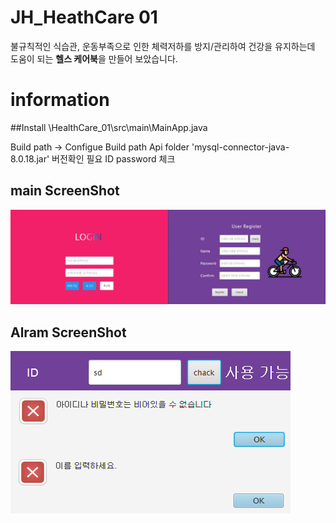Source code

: # JH_HeathCare 01

불규칙적인 식습관, 운동부족으로 인한 체력저하를 방지/관리하여 건강을 유지하는데 도움이 되는 **헬스 케어북**을 만들어 보았습니다.

# information
##Install
  \HealthCare_01\src\main\MainApp.java
  
  
  Build path -> Configue Build path
  Api folder 'mysql-connector-java-8.0.18.jar' 버전확인 필요
  ID password 체크
  
  main ScreenShot
  ---------------------
  ![ex_screenshot](/ScreenShot/main.jpg)
  
  
  Alram ScreenShot
  ---------------------
  ![ex_screenshot](/ScreenShot/popup.jpg)
  
  
  
  
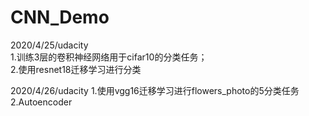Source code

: # CNN_Demo
2020/4/25/udacity   
1.训练3层的卷积神经网络用于cifar10的分类任务；    
2.使用resnet18迁移学习进行分类

2020/4/26/udacity
1.使用vgg16迁移学习进行flowers_photo的5分类任务     
2.Autoencoder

#####

Output the data verbatim, images excluded.

> _ANSWER FOR THE TASK_:
Source code

: # JH_HeathCare 01

불규칙적인 식습관, 운동부족으로 인한 체력저하를 방지/관리하여 건강을 유지하는데 도움이 되는 **헬스 케어북**을 만들어 보았습니다.

# information
##Install
  \HealthCare_01\src\main\MainApp.java
  
  
  Build path -> Configue Build path
  Api folder 'mysql-connector-java-8.0.18.jar' 버전확인 필요
  ID password 체크
  
  main ScreenShot
  ---------------------
  ![ex_screenshot](/ScreenShot/main.jpg)
  
  
  Alram ScreenShot
  ---------------------
  ![ex_screenshot](/ScreenShot/popup.jpg)
  
  
  
  
Source code

: # CNN_Demo
2020/4/25/udacity   
1.训练3层的卷积神经网络用于cifar10的分类任务；    
2.使用resnet18迁移学习进行分类

2020/4/26/udacity
1.使用vgg16迁移学习进行flowers_photo的5分类任务     
2.Autoencoder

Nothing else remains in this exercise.